Lors du développement d'un phototype, c'est-à-dire lors de la transformation des halogénures d'argent exposés en agrégats d'argent, se forment des produits d'oxydation dont la présence, indésirable en photographie noir et blanc, est à l'origine de la formation des colorants dans la photographie en couleur.
On peut écrire la relation générale suivante :
Ag+ + Agent développateur → Ag + agent développateur oxydé
L'astuce consiste à utiliser ces produits dérivés de la réaction de formation de l'image argentique –les agents développateurs oxydés– pour former des colorants par combinaison avec d'autres substances, appelées coupleurs ou copulents (l'utilisation directe des produits dérivés comme colorants n'a jamais pu être exploité pour la trichromie).

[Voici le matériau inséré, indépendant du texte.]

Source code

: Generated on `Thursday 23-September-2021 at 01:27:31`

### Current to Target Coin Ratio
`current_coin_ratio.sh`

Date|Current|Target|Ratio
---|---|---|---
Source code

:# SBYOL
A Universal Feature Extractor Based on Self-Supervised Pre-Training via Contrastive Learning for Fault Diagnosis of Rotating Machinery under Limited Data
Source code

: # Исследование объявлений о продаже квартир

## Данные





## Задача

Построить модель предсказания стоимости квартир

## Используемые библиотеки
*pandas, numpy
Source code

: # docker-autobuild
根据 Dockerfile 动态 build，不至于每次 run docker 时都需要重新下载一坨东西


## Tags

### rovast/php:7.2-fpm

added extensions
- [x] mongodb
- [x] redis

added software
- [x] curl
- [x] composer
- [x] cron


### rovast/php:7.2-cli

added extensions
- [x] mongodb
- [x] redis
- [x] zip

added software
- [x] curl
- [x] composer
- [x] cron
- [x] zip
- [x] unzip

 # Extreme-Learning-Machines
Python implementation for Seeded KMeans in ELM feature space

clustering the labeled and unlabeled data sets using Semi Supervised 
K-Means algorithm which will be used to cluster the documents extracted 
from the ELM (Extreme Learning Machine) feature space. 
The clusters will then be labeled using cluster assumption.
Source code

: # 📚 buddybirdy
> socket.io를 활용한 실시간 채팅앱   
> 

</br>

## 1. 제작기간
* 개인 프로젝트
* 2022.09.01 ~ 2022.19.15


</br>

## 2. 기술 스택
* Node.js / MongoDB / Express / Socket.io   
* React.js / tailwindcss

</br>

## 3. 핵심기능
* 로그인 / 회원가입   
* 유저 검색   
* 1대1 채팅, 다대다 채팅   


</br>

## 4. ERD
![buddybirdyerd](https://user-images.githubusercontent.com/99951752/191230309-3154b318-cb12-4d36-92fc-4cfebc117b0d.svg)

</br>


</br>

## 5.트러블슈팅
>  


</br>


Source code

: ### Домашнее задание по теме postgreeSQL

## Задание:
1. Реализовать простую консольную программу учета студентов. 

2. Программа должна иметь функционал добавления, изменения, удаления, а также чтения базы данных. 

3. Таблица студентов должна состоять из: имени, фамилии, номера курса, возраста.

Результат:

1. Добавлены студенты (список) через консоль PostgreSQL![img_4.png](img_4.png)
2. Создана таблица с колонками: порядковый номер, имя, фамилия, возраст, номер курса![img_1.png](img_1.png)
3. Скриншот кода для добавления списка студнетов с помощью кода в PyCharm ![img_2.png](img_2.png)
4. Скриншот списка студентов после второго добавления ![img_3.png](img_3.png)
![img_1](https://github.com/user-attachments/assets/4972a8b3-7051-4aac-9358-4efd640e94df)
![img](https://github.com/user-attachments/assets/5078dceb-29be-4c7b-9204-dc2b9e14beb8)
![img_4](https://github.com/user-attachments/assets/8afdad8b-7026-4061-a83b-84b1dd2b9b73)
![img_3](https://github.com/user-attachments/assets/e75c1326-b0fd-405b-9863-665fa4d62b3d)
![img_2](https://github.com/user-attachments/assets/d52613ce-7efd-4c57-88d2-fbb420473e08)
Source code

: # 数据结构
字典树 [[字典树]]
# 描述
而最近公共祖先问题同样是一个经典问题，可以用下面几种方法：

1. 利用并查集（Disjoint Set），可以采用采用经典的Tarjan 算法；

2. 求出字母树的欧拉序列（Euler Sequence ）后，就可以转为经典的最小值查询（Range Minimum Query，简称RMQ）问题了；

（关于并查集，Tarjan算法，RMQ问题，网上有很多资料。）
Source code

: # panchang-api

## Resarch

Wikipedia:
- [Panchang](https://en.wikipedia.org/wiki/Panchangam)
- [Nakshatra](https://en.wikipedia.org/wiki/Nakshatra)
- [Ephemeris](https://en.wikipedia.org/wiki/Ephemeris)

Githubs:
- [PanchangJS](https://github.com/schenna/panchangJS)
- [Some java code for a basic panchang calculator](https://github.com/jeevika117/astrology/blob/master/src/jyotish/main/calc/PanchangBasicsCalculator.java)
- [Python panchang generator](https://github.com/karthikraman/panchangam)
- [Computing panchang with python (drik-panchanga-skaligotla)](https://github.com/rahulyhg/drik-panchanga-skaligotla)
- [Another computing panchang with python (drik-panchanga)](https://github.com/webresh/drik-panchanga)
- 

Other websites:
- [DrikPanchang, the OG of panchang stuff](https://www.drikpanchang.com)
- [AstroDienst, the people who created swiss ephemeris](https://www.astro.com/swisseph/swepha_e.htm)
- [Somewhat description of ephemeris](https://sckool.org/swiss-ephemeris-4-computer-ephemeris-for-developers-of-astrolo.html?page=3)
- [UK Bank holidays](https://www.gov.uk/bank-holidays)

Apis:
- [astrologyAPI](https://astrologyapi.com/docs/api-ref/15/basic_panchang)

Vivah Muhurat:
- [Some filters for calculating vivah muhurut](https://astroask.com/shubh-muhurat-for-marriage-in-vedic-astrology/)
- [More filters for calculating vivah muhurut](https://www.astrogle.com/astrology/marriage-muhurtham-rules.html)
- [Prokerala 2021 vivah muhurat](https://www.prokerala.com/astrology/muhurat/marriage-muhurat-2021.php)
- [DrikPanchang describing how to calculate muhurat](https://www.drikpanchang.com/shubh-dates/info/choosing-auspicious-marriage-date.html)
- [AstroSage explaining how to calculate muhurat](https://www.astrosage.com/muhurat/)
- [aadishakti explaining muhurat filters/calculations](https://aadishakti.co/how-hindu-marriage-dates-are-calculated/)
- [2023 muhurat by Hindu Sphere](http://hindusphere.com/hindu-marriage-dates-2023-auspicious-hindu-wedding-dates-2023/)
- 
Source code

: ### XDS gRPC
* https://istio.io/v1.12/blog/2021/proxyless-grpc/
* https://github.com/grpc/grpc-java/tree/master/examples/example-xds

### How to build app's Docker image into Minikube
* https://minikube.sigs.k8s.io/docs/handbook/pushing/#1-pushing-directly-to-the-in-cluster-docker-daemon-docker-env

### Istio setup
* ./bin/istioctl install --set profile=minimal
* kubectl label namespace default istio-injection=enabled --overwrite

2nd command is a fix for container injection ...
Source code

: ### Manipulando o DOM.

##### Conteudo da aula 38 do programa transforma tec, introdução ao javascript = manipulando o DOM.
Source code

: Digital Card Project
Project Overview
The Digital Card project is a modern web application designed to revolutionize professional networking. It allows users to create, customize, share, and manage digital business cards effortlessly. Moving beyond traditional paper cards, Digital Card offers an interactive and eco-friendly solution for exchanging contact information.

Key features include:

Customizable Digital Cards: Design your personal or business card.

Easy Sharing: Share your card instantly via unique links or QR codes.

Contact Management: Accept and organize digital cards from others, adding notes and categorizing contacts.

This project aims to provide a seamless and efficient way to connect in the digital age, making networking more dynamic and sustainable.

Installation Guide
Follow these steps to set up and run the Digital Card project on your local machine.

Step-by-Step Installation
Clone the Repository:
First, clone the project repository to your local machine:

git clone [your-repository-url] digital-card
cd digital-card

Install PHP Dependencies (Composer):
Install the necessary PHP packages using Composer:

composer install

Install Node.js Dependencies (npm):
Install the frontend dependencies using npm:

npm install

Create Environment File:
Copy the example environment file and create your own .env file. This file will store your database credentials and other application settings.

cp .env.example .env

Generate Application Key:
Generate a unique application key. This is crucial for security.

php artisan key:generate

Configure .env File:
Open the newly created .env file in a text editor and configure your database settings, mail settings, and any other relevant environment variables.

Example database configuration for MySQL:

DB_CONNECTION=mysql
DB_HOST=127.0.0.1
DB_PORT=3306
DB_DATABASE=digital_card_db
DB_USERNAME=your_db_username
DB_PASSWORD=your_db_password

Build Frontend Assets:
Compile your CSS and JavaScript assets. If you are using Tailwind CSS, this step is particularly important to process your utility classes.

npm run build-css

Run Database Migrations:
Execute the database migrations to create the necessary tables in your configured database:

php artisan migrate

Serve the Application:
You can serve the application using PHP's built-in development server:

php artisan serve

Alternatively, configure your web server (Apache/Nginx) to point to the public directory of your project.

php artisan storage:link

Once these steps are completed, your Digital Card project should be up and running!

Seuls les agents développateurs dérivés de la paraphénylènediamine (4-amino-N-dialkyanilines), forment les composés permettant aux coupleurs de se transformer en colorants. Les agents développateurs des révélateurs chromogènes sont essentiellement du chlorhydrate de paraminodiéthylaniline (CD-1), du chlorhydrate de 2-amino-5-diéthylaminotoluène (CD-2) et des sesquisulfates monohydratés de la 4-amino-N-éthyl-N-(ß-méthane-sulfonamidoéthyle)métatoluidine (CD-3).
Lors de la réaction d'oxydo-réduction du développement se forme de la quinone-diimine, qui va réagir avec les coupleurs pour former des leuco-dérivés.

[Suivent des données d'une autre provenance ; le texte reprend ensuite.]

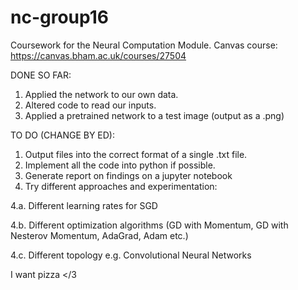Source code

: # nc-group16
Coursework for the Neural Computation Module.
Canvas course: https://canvas.bham.ac.uk/courses/27504


DONE SO FAR:
1. Applied the network to our own data.
2. Altered code to read our inputs.
3. Applied a pretrained network to a test image (output as a .png)

TO DO (CHANGE BY ED):
1. Output files into the correct format of a single .txt file.
2. Implement all the code into python if possible.
3. Generate report on findings on a jupyter notebook
4. Try different approaches and experimentation:

4.a. Different learning rates for SGD

4.b. Different optimization algorithms (GD with Momentum, GD with Nesterov Momentum, AdaGrad, Adam etc.)

4.c. Different topology e.g. Convolutional Neural Networks


I want pizza </3
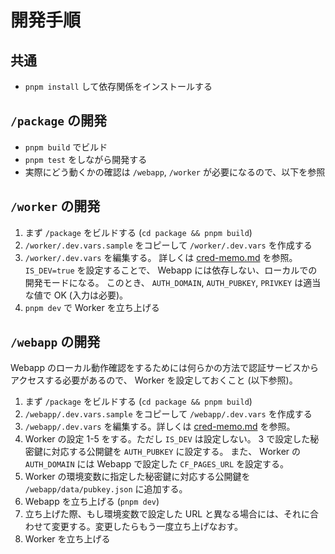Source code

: # 開発手順

## 共通

- `pnpm install` して依存関係をインストールする

## `/package` の開発

- `pnpm build` でビルド
- `pnpm test` をしながら開発する
- 実際にどう動くかの確認は `/webapp`, `/worker` が必要になるので、以下を参照

## `/worker` の開発

1. まず `/package` をビルドする (`cd package && pnpm build`)
2. `/worker/.dev.vars.sample` をコピーして `/worker/.dev.vars` を作成する
3. `/worker/.dev.vars` を編集する。
   詳しくは [cred-memo.md](./cred-memo.md) を参照。
   `IS_DEV=true` を設定することで、 Webapp には依存しない、ローカルでの開発モードになる。
   このとき、 `AUTH_DOMAIN`, `AUTH_PUBKEY`, `PRIVKEY` は適当な値で OK (入力は必要)。
4. `pnpm dev` で Worker を立ち上げる

## `/webapp` の開発

Webapp のローカル動作確認をするためには何らかの方法で認証サービスからアクセスする必要があるので、 Worker を設定しておくこと (以下参照)。

1. まず `/package` をビルドする (`cd package && pnpm build`)
2. `/webapp/.dev.vars.sample` をコピーして `/webapp/.dev.vars` を作成する
3. `/webapp/.dev.vars` を編集する。詳しくは [cred-memo.md](./cred-memo.md) を参照。
4. Worker の設定 1-5 をする。ただし `IS_DEV` は設定しない。
   3 で設定した秘密鍵に対応する公開鍵を `AUTH_PUBKEY` に設定する。
   また、 Worker の `AUTH_DOMAIN` には Webapp で設定した `CF_PAGES_URL` を設定する。
5. Worker の環境変数に指定した秘密鍵に対応する公開鍵を `/webapp/data/pubkey.json` に追加する。
6. Webapp を立ち上げる (`pnpm dev`)
7. 立ち上げた際、もし環境変数で設定した URL と異なる場合には、それに合わせて変更する。変更したらもう一度立ち上げなおす。
8. Worker を立ち上げる
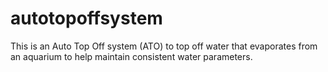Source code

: # autotopoffsystem

This is an Auto Top Off system (ATO) to top off water that evaporates from an aquarium to help maintain consistent water parameters.
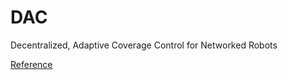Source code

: # DAC
Decentralized, Adaptive Coverage Control for Networked Robots 

[Reference](http://web.mit.edu/nsl/www/preprints/Adaptive_Coverage08.pdf)
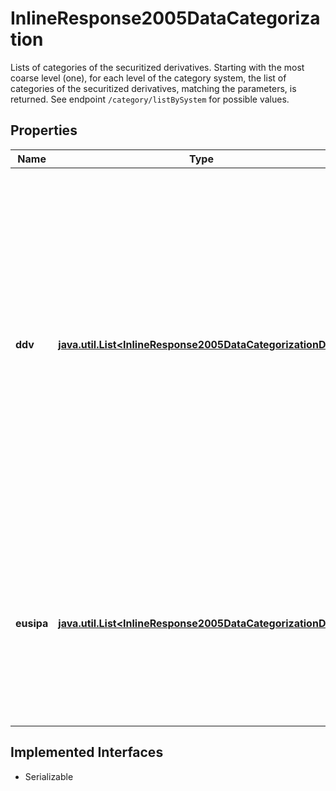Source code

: 

# InlineResponse2005DataCategorization

Lists of categories of the securitized derivatives. Starting with the most coarse level (one), for each level of the category system, the list of categories of the securitized derivatives, matching the parameters, is returned. See endpoint `/category/listBySystem` for possible values.

## Properties

Name | Type | Description | Notes
------------ | ------------- | ------------- | -------------
**ddv** | [**java.util.List&lt;InlineResponse2005DataCategorizationDdv&gt;**](InlineResponse2005DataCategorizationDdv.md) | Categorization based on the DDV (Deutscher Derivate Verband, German for German Derivatives Association) product classification. This category system (&#x60;id&#x3D;23&#x60;) covers securitized derivatives traded in Germany except exchange trade commodities (ETC) and exchange traded notes (ETN). |  [optional]
**eusipa** | [**java.util.List&lt;InlineResponse2005DataCategorizationDdv&gt;**](InlineResponse2005DataCategorizationDdv.md) | Categorization based on the EUSIPA (European Structured Investment Products Association) product classification. This category system (&#x60;id&#x3D;18&#x60;) covers all securitized derivatives. |  [optional]


## Implemented Interfaces

* Serializable


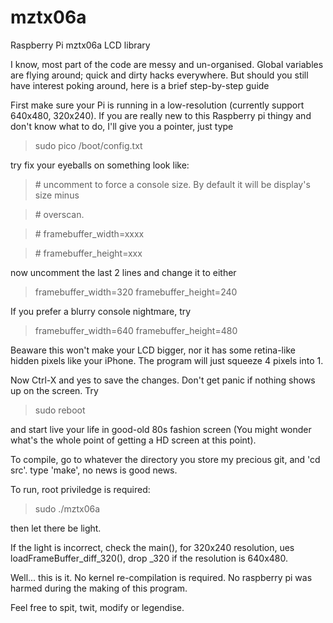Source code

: mztx06a
=======

Raspberry Pi mztx06a LCD library


I know, most part of the code are messy and un-organised.  Global variables are flying around; quick and dirty hacks everywhere.  But should you still have interest poking around, here is a brief step-by-step guide

First make sure your Pi is running in a low-resolution (currently support 640x480, 320x240).  If you are really new to this Raspberry pi thingy and don't know what to do, I'll give you a pointer, just type 

> sudo pico /boot/config.txt

try fix your eyeballs on something look like:

> \# uncomment to force a console size. By default it will be display's size minus

> \# overscan.

> \# framebuffer_width=xxxx

> \# framebuffer_height=xxx

now uncomment the last 2 lines and change it to either

> framebuffer_width=320
> framebuffer_height=240

If you prefer a blurry console nightmare, try 

> framebuffer_width=640
> framebuffer_height=480

Beaware this won't make your LCD bigger, nor it has some retina-like hidden pixels like your iPhone.  The program will just squeeze 4 pixels into 1.

Now Ctrl-X and yes to save the changes.  Don't get panic if nothing shows up on the screen.  Try 

> sudo reboot

and start live your life in good-old 80s fashion screen (You might wonder what's the whole point of getting a HD screen at this point).

To compile, go to whatever the directory you store my precious git, and 'cd src'.  type 'make', no news is good news.

To run, root priviledge is required: 

> sudo ./mztx06a

then let there be light.

If the light is incorrect, check the main(), for 320x240 resolution,  ues loadFrameBuffer_diff_320(), drop _320 if the resolution is 640x480.

Well... this is it.  No kernel re-compilation is required.  No raspberry pi was harmed during the making of this program.

Feel free to spit, twit, modify or legendise.
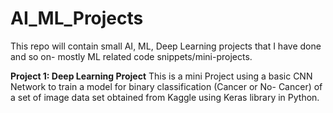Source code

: # AI_ML_Projects

This repo will contain small AI, ML, Deep Learning projects that I have done and so on- mostly ML related code snippets/mini-projects.




**Project 1: Deep Learning Project**
This is a mini Project using a basic CNN Network to train a model for binary classification (Cancer or No- Cancer) of a set of image data set obtained from Kaggle using Keras library in Python.
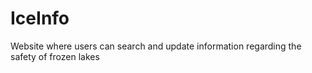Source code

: # IceInfo
Website where users can search and update information regarding the safety of frozen lakes

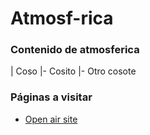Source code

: # Atmosf-rica
### Contenido de atmosferica
| Coso
|- Cosito
  |- Otro cosote

### Páginas a visitar 

- [Open air site](https://bookdown.org/david_carslaw/openair/sec-openair-package.html)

Les coupleurs sont généralement, pour le jaune, à fonction méthylénique réactive, pour le magenta à fonction méthylénique cyclique (pyrazolone), et pour le cyan à fonction méthiniques (phénols et naphtols).
Finalement ces leuco-dérivés doivent être oxydés pour former les molécules de colorant, soit à nouveau par oxydation avec deux quinone-diimines dans le révélateur chromogène même, soit lors du blanchiment, bain fortement oxydant, lors de la suite du traitement.
On peut finalement écrire la relation générale suivante pour le développement chromogène :
Ag+ + agent développateur chromogène → Ag + agent développateur chromogène oxydé
Agent développateur chromogène oxydé + coupleur → leuco-dérivé du colorant à former
Leuco-dérivé + oxydant → colorant
Les masques colorés, destinés à corriger le domaine d'absorption spectral des colorants formés, sont partie intégrante de l'image, puisqu'en fait ce sont les coupleurs eux-même qui sont colorés (grâce à la fixation sur le site réactif du coupleur destiné à l'agent développateur oxydé, d'un reste de colorant azoïque qui sera libéré lors de la copulation. Ainsi, la coloration parasite remplace la coloration azoïque du coupleur). La coloration du coupleur est la même que celle de la densité parasite, qui pourra ainsi être éliminée par simple filtrage coloré lors du tirage. La coloration orange vient du fait que les coupleurs magentas sont colorés en jaune, et les coupleurs cyans en rouge, les coupleurs jaunes n'étant pas "masqués".
L'argent formé lors du développement chromogène est devenu inutile et doit être éliminé, en même temps que les halogénures d'argent non utilisés. Il s'agit donc de transformer cet argent en un composé, insoluble, pouvant être rendu soluble par le fixage.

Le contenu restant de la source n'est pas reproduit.